Based on the OP we restrict attention to Markov Chains with finite state space $\Bbb X=\{1,2,\dots,N\}$. There are two conditions (i) irreducibility and (ii) aperiodicity which determine the convergence of the transition matrices $A^n$. But firstly lets introduce some minimal (nowhere exhaustive) standard notation that is common in almost all textbook or references about Markov Chains (see also here):
Case 1: irreducible and aperiodic. If a Markov Chain $(X_n)_{n\in \Bbb N}$ with finite state space is (i) irreducible and (ii) aperiodic, then $$\lim_{n\to+\infty} p_{ij}^n=π_j$$ (where I use the usual notation for the transition probabilities and the stationary distribution). So, the question is what happens when either/both of these conditions are violated:
Case 2: irreducible and periodic. If the chain has period $d$ then for every pair $i,j \in \Bbb X$ there exists $0\le r\le d-1$ such that $$\lim_{n\to+\infty}p_{ij}^{md+r}=dπ_j$$ and $p_{ij}=0$ for all $n$ such that $n\neq r \mod d$.
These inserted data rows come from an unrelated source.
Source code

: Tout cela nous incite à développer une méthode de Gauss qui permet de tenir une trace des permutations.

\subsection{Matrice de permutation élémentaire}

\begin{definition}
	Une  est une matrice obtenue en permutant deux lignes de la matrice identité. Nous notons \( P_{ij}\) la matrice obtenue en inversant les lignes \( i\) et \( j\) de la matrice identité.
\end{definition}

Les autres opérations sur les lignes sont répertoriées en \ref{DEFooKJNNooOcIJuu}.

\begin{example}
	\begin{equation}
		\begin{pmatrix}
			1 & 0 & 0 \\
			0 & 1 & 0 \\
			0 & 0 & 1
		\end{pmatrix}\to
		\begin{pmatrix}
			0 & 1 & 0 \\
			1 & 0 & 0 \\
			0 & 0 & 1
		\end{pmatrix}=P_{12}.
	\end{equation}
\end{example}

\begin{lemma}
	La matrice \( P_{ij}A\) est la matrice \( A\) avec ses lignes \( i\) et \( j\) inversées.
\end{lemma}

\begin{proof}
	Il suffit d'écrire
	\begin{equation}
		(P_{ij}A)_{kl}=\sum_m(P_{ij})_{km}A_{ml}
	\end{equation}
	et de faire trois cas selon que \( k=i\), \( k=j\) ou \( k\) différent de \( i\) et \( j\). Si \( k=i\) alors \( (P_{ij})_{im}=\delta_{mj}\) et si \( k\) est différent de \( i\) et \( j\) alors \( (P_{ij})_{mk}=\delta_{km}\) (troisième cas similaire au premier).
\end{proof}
Case 3: reducible. In this case, $π$ is not uniquely defined. For example in the OP we have that any $λπ^1+(1-λ)π^6$ is a stationary distribution for the whole chain, with $π^1(k)=δ_{1k}$ and $π^6=δ_{6k}$ for any $k\in \Bbb X$. Still, he following holds $$\lim_{n\to+\infty}p_{ij}^n=h_i^Cπ_j$$ where $h_i^C$ denotes the hitting probability of the closed Class $C$ with $j\in C$, starting from state $i$. (This is the case in the OP, see calculations below).
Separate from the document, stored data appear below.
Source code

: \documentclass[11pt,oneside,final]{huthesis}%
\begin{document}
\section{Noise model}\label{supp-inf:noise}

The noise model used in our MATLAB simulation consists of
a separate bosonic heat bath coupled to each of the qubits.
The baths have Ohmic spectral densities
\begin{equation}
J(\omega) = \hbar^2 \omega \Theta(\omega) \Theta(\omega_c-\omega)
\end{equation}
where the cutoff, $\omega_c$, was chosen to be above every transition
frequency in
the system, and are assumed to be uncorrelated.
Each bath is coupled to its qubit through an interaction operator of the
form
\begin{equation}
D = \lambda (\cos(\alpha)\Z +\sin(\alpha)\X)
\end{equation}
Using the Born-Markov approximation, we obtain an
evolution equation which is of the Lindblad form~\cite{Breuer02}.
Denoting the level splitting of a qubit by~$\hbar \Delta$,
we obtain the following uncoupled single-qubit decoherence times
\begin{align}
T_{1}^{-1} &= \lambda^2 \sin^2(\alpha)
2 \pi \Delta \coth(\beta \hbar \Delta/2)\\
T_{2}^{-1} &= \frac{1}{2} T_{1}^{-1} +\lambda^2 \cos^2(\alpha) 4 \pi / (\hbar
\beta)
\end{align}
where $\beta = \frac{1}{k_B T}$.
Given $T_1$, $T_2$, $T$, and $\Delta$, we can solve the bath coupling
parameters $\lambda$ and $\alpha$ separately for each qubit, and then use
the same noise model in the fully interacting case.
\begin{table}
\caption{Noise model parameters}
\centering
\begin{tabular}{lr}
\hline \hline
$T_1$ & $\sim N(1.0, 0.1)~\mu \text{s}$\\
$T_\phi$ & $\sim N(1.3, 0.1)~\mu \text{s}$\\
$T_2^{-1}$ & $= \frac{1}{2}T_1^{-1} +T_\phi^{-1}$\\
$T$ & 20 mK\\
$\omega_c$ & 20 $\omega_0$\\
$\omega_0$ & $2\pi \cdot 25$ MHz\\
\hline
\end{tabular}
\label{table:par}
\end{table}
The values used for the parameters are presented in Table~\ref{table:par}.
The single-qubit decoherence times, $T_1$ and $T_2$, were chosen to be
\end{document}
Case 3: reducible and periodic. In this case, you only need to adjust Cases $2$ and $3$ to fit the description of any particular chain.
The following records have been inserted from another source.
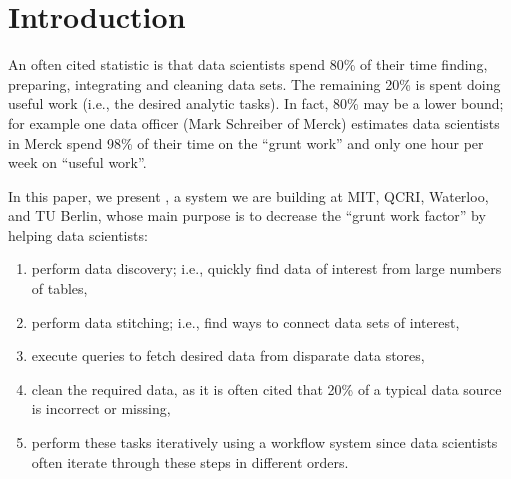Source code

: \section{Introduction}
\label{introduction}

An often cited statistic is that data scientists spend 80\% of their time finding, preparing, integrating and cleaning data sets. The remaining 20\% is spent doing useful work (i.e., the desired analytic tasks). In fact, 80\% may be a lower bound; for example one data officer (Mark Schreiber of Merck) estimates data scientists in Merck spend 98\% of their time on the ``grunt work'' and only one hour per week on ``useful work''.

In this paper, we present \dcv, a system we are building at MIT, QCRI, Waterloo, and TU Berlin, whose main purpose is to decrease the ``grunt work factor'' by helping data scientists:



\begin{enumerate}[label=\roman*)]

\item perform data discovery; i.e., quickly find data of interest from large numbers of tables,


\item perform data stitching; i.e., find ways to connect data sets of interest,

\item execute queries to fetch desired data from disparate data stores,


\item clean the required data, as it is often cited that 20\% of a typical data source is incorrect or missing,


\item perform these tasks iteratively using a workflow system since data scientists often iterate through these steps in different orders.

\end{enumerate}

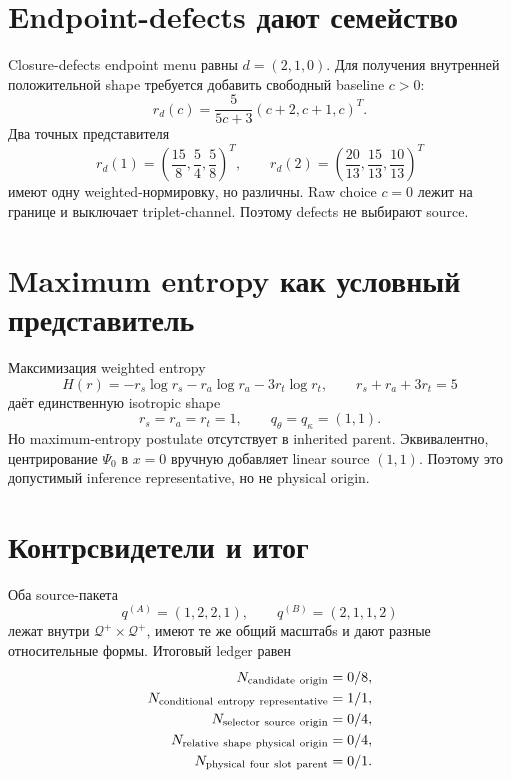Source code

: \section{Endpoint-defects дают семейство}

Closure-defects endpoint menu равны $d=(2,1,0)$. Для получения внутренней
положительной shape требуется добавить свободный baseline $c>0$:
\begin{equation}
 r_d(c)=\frac5{5c+3}(c+2,c+1,c)^T.
 \label{eq:v9-kms-shape-source-origin-defect-family}
\end{equation}
Два точных представителя
\begin{equation}
 r_d(1)=\left(\frac{15}{8},\frac54,\frac58\right)^T,
 \qquad
 r_d(2)=\left(\frac{20}{13},\frac{15}{13},\frac{10}{13}\right)^T
 \label{eq:v9-kms-shape-source-origin-defect-witnesses}
\end{equation}
имеют одну weighted-нормировку, но различны. Raw choice $c=0$ лежит на
границе и выключает triplet-channel. Поэтому defects не выбирают source.

\section{Maximum entropy как условный представитель}

Максимизация weighted entropy
\begin{equation}
 H(r)=-r_s\log r_s-r_a\log r_a-3r_t\log r_t,
 \qquad r_s+r_a+3r_t=5
 \label{eq:v9-kms-shape-source-origin-entropy}
\end{equation}
даёт единственную isotropic shape
\begin{equation}
 r_s=r_a=r_t=1,
 \qquad q_\theta=q_\kappa=(1,1).
 \label{eq:v9-kms-shape-source-origin-entropy-point}
\end{equation}
Но maximum-entropy postulate отсутствует в inherited parent. Эквивалентно,
центрирование $\Psi_0$ в $x=0$ вручную добавляет linear source $(1,1)$.
Поэтому это допустимый inference representative, но не physical origin.

\section{Контрсвидетели и итог}

Оба source-пакета
\begin{equation}
 q^{(A)}=(1,2,2,1),
 \qquad
 q^{(B)}=(2,1,1,2)
 \label{eq:v9-kms-shape-source-origin-counterexamples}
\end{equation}
лежат внутри $\mathcal Q^+\times\mathcal Q^+$, имеют те же общий масштабs и
дают разные относительные формы. Итоговый ledger равен
\begin{equation}
 \begin{aligned}
 N_{\rm candidate\ origin}&=0/8,\\
 N_{\rm conditional\ entropy\ representative}&=1/1,\\
 N_{\rm selector\ source\ origin}&=0/4,\\
 N_{\rm relative\ shape\ physical\ origin}&=0/4,\\
 N_{\rm physical\ four\ slot\ parent}&=0/1.
 \end{aligned}
 \label{eq:v9-kms-shape-source-origin-ledger}
\end{equation}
To obtain the limiting matrix in the given example computationally (and not only numerically as you have it), denote the state space of the chain with $\Bbb X=\{1,2,3,4,5,6\}$ and let $h^{1}_k:=\Bbb P(T_1<T_6\mid X_0=k)$ be the probability that he chain will be absorbed by the absorbing state $1$ instead of $6$. Formally $T_1$ is defined as $T_1:=\inf\{n\ge 0:X_n=1\}$ and similarly $T_6$. Then, solving the following system \begin{align}h^{1}_1&=1\\[0.1cm]h^{1}_2&=\tfrac12h^{1}_1+\tfrac12h^{1}_3\\h^{1}_3&=\tfrac14h^{1}_1+\tfrac14h^{1}_3+\tfrac12h^{1}_4\\h^{1}_4&=\tfrac18h^{1}_1+\tfrac18h^{1}_3+\tfrac14h^{1}_4+\tfrac12h^{1}_5\\h^{1}_5&=\tfrac1{16}h^{1}_1+\tfrac1{16}h^{1}_3+\tfrac18h^{1}_4+\tfrac14h^{1}_5+\tfrac12h^{1}_6\\[0.1cm]h^{1}_6&=0\end{align} yields the first column of the limiting matrix as you have it, i.e. $$\left(h^{1}_1,h^{1}_2,h^{1}_3,h^{1}_4,h^{1}_5,h^{1}_6\right)=\frac1{10}(10,8,6,4,2,0)$$ Since the chain will eventually get absorbed by either state $1$ or state $6$ the last column of the limiting matrix follows by complementarity.